La physique n’échappe pas plus que la philosophie aux contradictions et c’est au milieu de celles-ci qu’est surgie la physique contemporaine. Au cours du cursus scolaire, nous avons presque tous abordé, avec plus ou moins d’intérêt, la partie de la physique concernant la lumière. Quelques expériences nous aidaient à nous la représenter comme énergie ondulatoire. Par ailleurs, on nous tenait souvent en marge de la théorie, moins communément admise, des corpuscules. Le problème de fond nous échappait, comme peut-être à nos professeurs eux-mêmes.

Le déclenchement de cette véritable révolution en physique revient à Planck et à son quantum d’action. Le résultat confirma l’irréductibilité de deux visions. Sans qu’il ne s’en rende compte lui-même, Planck amenait en physique un problème fort semblable aux questions philosophiques séculaires sur le général et le particulier, l’Objet et le Sujet. En introduisant le principe du quantum d’action, il procédait, d’un point de vue épistémologique, à l’inverse des théories physiques traditionnelles. En accordant une valeur radicale et définitive à l’individu atomique par le quantum d’action, Planck venait contrer la loi même des théories physiques qui s’efforçaient de déduire le particulier du général. Bien que les grands systèmes gardèrent toujours une certaine autorité, beaucoup frémirent en constatant l’indéterminabilité des actions au niveau atomique et subatomique. Il fallait passer de l’application rationnelle d’un principe général à une notion inséparable des statistiques et des probabilités; à grande échelle, il était possible d’affirmer des faits avec une assez grande exactitude, mais impossible de prévoir le saut d’un électron.

Mais la physique quantique comportait d’autres effets; un deuxième problème se posa à la suite des expériences de Planck. Alors qu’il était communément admis que la lumière était de nature ondulatoire, certaines de ses expériences obligèrent les physiciens à réviser leur position en démontrant, sans doute permis que, d’une part, la lumière était de nature corpusculaire et que, d’autre part, la théorie ondulatoire était incapable de rendre compte des résultats de ces mêmes expériences.

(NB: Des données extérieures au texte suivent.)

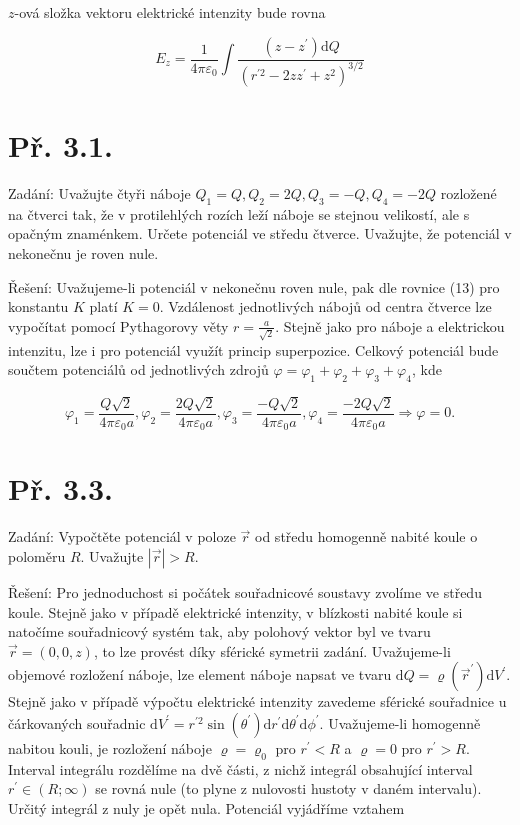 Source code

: \documentclass[czech,11pt,a4paper]{article}
\begin{document}
$z$-ová složka vektoru elektrické intenzity bude rovna

$$
E_{z}=\frac{1}{4 \pi \varepsilon_{0}} \int \frac{\left(z-z^{\prime}\right) \mathrm{d} Q}{\left(r^{\prime 2}-2 z z^{\prime}+z^{2}\right)^{3 / 2}}
$$

\section{Př. 3.1.}

Zadání: Uvažujte čtyři náboje $Q_{1}=Q, Q_{2}=2 Q, Q_{3}=-Q, Q_{4}=-2 Q$ rozložené na čtverci tak, že v protilehlých rozích leží náboje se stejnou velikostí, ale s opačným znaménkem. Určete potenciál ve středu čtverce. Uvažujte, že potenciál v nekonečnu je roven nule.





Řešení: Uvažujeme-li potenciál v nekonečnu roven nule, pak dle rovnice (13) pro konstantu $K$ platí $K=0$. Vzdálenost jednotlivých nábojů od centra čtverce lze vypočítat pomocí Pythagorovy věty $r=\frac{a}{\sqrt{2}}$. Stejně jako pro náboje a elektrickou intenzitu, lze i pro potenciál využít princip superpozice. Celkový potenciál bude součtem potenciálů od jednotlivých zdrojů $\varphi=\varphi_{1}+\varphi_{2}+\varphi_{3}+\varphi_{4}$, kde

$$
\varphi_{1}=\frac{Q \sqrt{2}}{4 \pi \varepsilon_{0} a}, \varphi_{2}=\frac{2 Q \sqrt{2}}{4 \pi \varepsilon_{0} a}, \varphi_{3}=\frac{-Q \sqrt{2}}{4 \pi \varepsilon_{0} a}, \varphi_{4}=\frac{-2 Q \sqrt{2}}{4 \pi \varepsilon_{0} a} \Rightarrow \varphi=0 .
$$

\section{Př. 3.3.}

Zadání: Vypočtěte potenciál v poloze $\vec{r}$ od středu homogenně nabité koule o poloměru $R$. Uvažujte $|\vec{r}|>R$.

Řešení: Pro jednoduchost si počátek souřadnicové soustavy zvolíme ve středu koule. Stejně jako v případě elektrické intenzity, v blízkosti nabité koule si natočíme souřadnicový systém tak, aby polohový vektor byl ve tvaru $\vec{r}=(0,0, z)$, to lze provést díky sférické symetrii zadání. Uvažujeme-li objemové rozložení náboje, lze element náboje napsat ve tvaru $\mathrm{d} Q=\varrho\left(\vec{r}^{\prime}\right) \mathrm{d} V^{\prime}$. Stejně jako v případě výpočtu elektrické intenzity zavedeme sférické souřadnice u čárkovaných souřadnic $\mathrm{d} V^{\prime}=r^{\prime 2} \sin \left(\theta^{\prime}\right) \mathrm{d} r^{\prime} \mathrm{d} \theta^{\prime} \mathrm{d} \phi^{\prime}$. Uvažujeme-li homogenně nabitou kouli, je rozložení náboje $\varrho=\varrho_{0}$ pro $r^{\prime}<R$ a $\varrho=0$ pro $r^{\prime}>R$. Interval integrálu rozdělíme na dvě části, z nichž integrál obsahující interval $r^{\prime} \in(R ; \infty)$ se rovná nule (to plyne z nulovosti hustoty $\mathrm{v}$ daném intervalu). Určitý integrál z nuly je opět nula. Potenciál vyjádříme vztahem
\end{document}
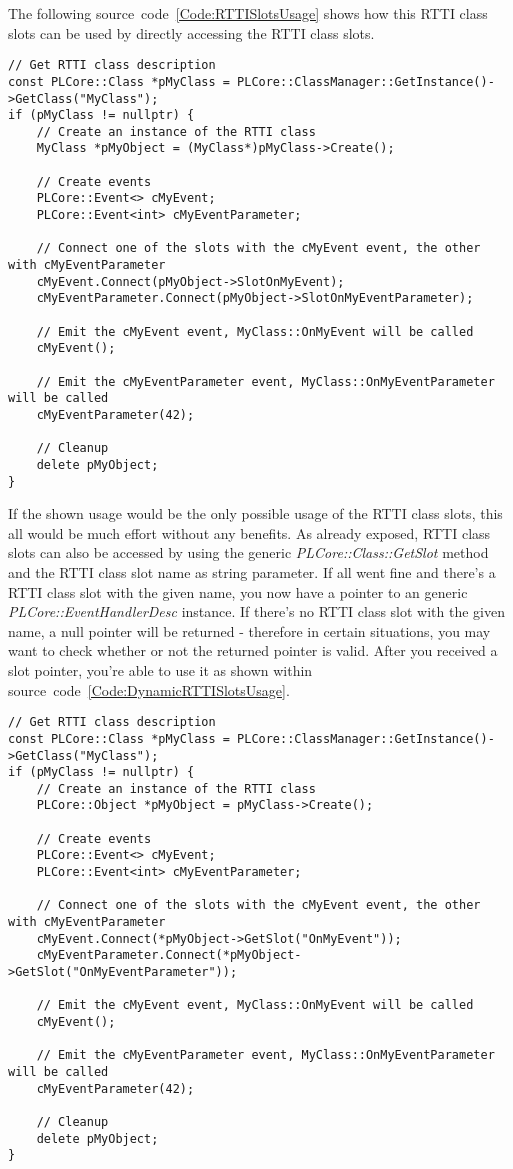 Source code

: The following source~code~\ref{Code:RTTISlotsUsage} shows how this \ac{RTTI} class slots can be used by directly accessing the \ac{RTTI} class slots.
\begin{lstlisting}[label=Code:RTTISlotsUsage,caption={\ac{RTTI} class slots usage}]
// Get RTTI class description
const PLCore::Class *pMyClass = PLCore::ClassManager::GetInstance()->GetClass("MyClass");
if (pMyClass != nullptr) {
	// Create an instance of the RTTI class
	MyClass *pMyObject = (MyClass*)pMyClass->Create();

	// Create events
	PLCore::Event<> cMyEvent;
	PLCore::Event<int> cMyEventParameter;

	// Connect one of the slots with the cMyEvent event, the other with cMyEventParameter
	cMyEvent.Connect(pMyObject->SlotOnMyEvent);
	cMyEventParameter.Connect(pMyObject->SlotOnMyEventParameter);

	// Emit the cMyEvent event, MyClass::OnMyEvent will be called
	cMyEvent();

	// Emit the cMyEventParameter event, MyClass::OnMyEventParameter will be called
	cMyEventParameter(42);

	// Cleanup
	delete pMyObject;
}
\end{lstlisting}
If the shown usage would be the only possible usage of the \ac{RTTI} class slots, this all would be much effort without any benefits. As already exposed, \ac{RTTI} class slots can also be accessed by using the generic \emph{PLCore::Class::GetSlot} method and the \ac{RTTI} class slot name as string parameter. If all went fine and there's a \ac{RTTI} class slot with the given name, you now have a pointer to an generic \emph{PLCore::EventHandlerDesc} instance. If there's no \ac{RTTI} class slot with the given name, a null pointer will be returned - therefore in certain situations, you may want to check whether or not the returned pointer is valid. After you received a slot pointer, you're able to use it as shown within source~code~\ref{Code:DynamicRTTISlotsUsage}.
\begin{lstlisting}[label=Code:DynamicRTTISlotsUsage,caption={Dynamic \ac{RTTI} class slots usage}]
// Get RTTI class description
const PLCore::Class *pMyClass = PLCore::ClassManager::GetInstance()->GetClass("MyClass");
if (pMyClass != nullptr) {
	// Create an instance of the RTTI class
	PLCore::Object *pMyObject = pMyClass->Create();

	// Create events
	PLCore::Event<> cMyEvent;
	PLCore::Event<int> cMyEventParameter;

	// Connect one of the slots with the cMyEvent event, the other with cMyEventParameter
	cMyEvent.Connect(*pMyObject->GetSlot("OnMyEvent"));
	cMyEventParameter.Connect(*pMyObject->GetSlot("OnMyEventParameter"));

	// Emit the cMyEvent event, MyClass::OnMyEvent will be called
	cMyEvent();

	// Emit the cMyEventParameter event, MyClass::OnMyEventParameter will be called
	cMyEventParameter(42);

	// Cleanup
	delete pMyObject;
}
\end{lstlisting}

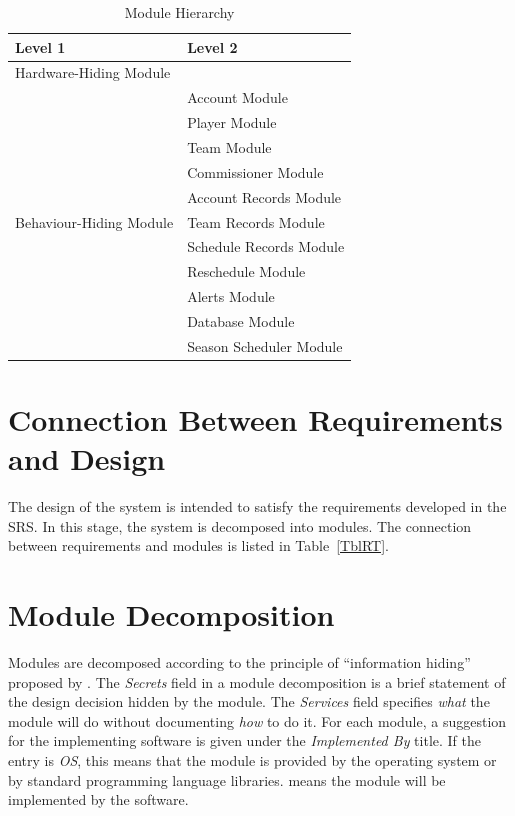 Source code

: \documentclass[12pt, titlepage]{article}
\begin{document}
\begin{table}[h!]
\centering
\begin{tabular}{p{} p{}}
\toprule
\textbf{Level 1} & \textbf{Level 2}\\
\midrule

{Hardware-Hiding Module} & ~ \\
\midrule

\multirow{11}{0.3\textwidth}{Behaviour-Hiding Module} & Account Module\\
& Player Module\\
& Team Module\\
& Commissioner Module\\
& Account Records Module\\
& Team Records Module\\
& Schedule Records Module\\
& Reschedule Module\\
& Alerts Module\\
& Database Module\\
\midrule

{Software Decision Module} & Season Scheduler
Module\\
\midrule

\end{tabular}
\caption{Module Hierarchy}
\label{TblMH}
\end{table}

\section{Connection Between Requirements and Design} \label{SecConnection}

The design of the system is intended to satisfy the requirements developed in
the SRS. In this stage, the system is decomposed into modules. The connection
between requirements and modules is listed in Table~\ref{TblRT}.

\section{Module Decomposition} \label{SecMD}

Modules are decomposed according to the principle of ``information hiding''
proposed by \citet{ParnasEtAl1984}. The \emph{Secrets} field in a module
decomposition is a brief statement of the design decision hidden by the
module. The \emph{Services} field specifies \emph{what} the module will do
without documenting \emph{how} to do it. For each module, a suggestion for the
implementing software is given under the \emph{Implemented By} title. If the
entry is \emph{OS}, this means that the module is provided by the operating
system or by standard programming language libraries.  \emph{\progname{}}
means the module will be implemented by the \progname{} software.
\end{document}
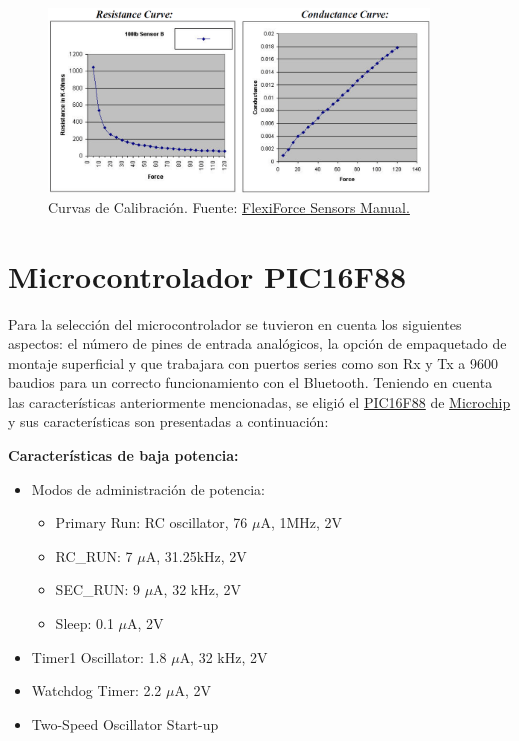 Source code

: \begin{figure}[H]
\centering
\includegraphics[width=0.9\textwidth]{./image/Curve.png}
\caption{Curvas de Calibración. Fuente: {\href{https://smartxpwiki.ewi.utwente.nl/_media/flx-flexiforce-sensors-manual.pdf}{FlexiForce Sensors Manual.}}}
\label{fig:Curvas}
\end{figure}

\section{Microcontrolador PIC16F88}
Para la selección del microcontrolador se tuvieron en cuenta los siguientes aspectos: el número de pines de entrada analógicos, la opción de empaquetado de montaje superficial y que trabajara con puertos series como son Rx y Tx a 9600 baudios para un correcto funcionamiento con el Bluetooth. Teniendo en cuenta las características anteriormente mencionadas, se eligió el \href{http://ww1.microchip.com/downloads/en/DeviceDoc/30487c.pdf}{PIC16F88} de \href{http://www.microchip.com/}{Microchip} y sus características son presentadas a continuación:

\textbf{Características de baja potencia:}
\begin{itemize}
\item Modos de administración de potencia:
	\begin{itemize}
	\item Primary Run: RC oscillator, 76 $\mu$A, 1MHz, 2V
    \item RC\_RUN: 7 $\mu$A, 31.25kHz, 2V
    \item SEC\_RUN: 9 $\mu$A, 32 kHz, 2V
    \item Sleep: 0.1 $\mu$A, 2V
	\end{itemize}
\item Timer1 Oscillator: 1.8 $\mu$A, 32 kHz, 2V
\item Watchdog Timer: 2.2 $\mu$A, 2V
\item Two-Speed Oscillator Start-up
\end{itemize}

Par la suite, on élabora différents types d’expérience qui ne s’accommodèrent que de l’une ou l’autre théorie de la lumière, de façon exclusive[34].

Le point de vue de la physique quantique apportait enfin une troisième et non moins importante nuance à propos de l’expérimentation: on s’aperçut que, lors d’expérimentations sur des objets de très petite dimension, ou sur des quantités atomiques, l’appareillage expérimental interférait de façon systématique et significative au niveau des résultats[35].

On voit combien le problème pouvait se poser aux yeux des physiciens : des contradictions qui remettaient en cause tout le système scientifique traditionnel. Une solution s’impose, la physique agonise.

C’est en septembre 1927, à l’occasion du centième anniversaire de la mort de Volta, que le physicien Niels Bohr présente pour la première fois son idée de complémentarité. Son but est simple : donner le moyen de continuer la recherche en physique sans se buter constamment sur le problème que posent les apparentes contradictions énumérées ci haut: «Le point de vue de la complémentarité s’offre comme un moyen de dominer la situation»[36]. Bohr est le premier apôtre de l’idée de complémentarité en physique. Au point de départ, son idée est simple aussi: les oppositions ne sont pas contradictoires en soi, elles sont complémentaires, en ce sens que, au-delà de leur irréductibilité, elles rendent compte ensemble de la totalité d’un phénomène. C’est le cas pour le couple onde-corpuscule. De plus, les problèmes causés par l’interaction de l’observateur et de son appareillage doivent être admis comme faisant partie de la théorie.

Niels Bohr avait déjà modifié le schéma atomique en 1913, imaginant les différents niveaux de l’atome en orbites superposées, fréquentés par les électrons. La disposition des électrons s’exprime par les quatre nombres quantiques[37]. Ils déterminent quatre états différents et complémentaires de l’électron dans l’atome. Wolfgang Pauli, l’ami de Jung[38], détermina, entre autres, que deux électrons d’une même «case» ne pouvaient partager les quatre mêmes nombres quantiques; ultimement, ayant les mêmes nombres l, m, n, ils doivent être de spin opposé. C’est son principe d’exclusion, fondé finalement sur l’idée de complémentarité.

Louis de Broglie apporta, une dizaine d’années après Bohr, un complément au schéma atomique: il y adjoint les principes de la mécanique ondulatoire[39]. Cette amélioration n’est pas superflue; elle seule peut rendre compte des résultats expérimentaux.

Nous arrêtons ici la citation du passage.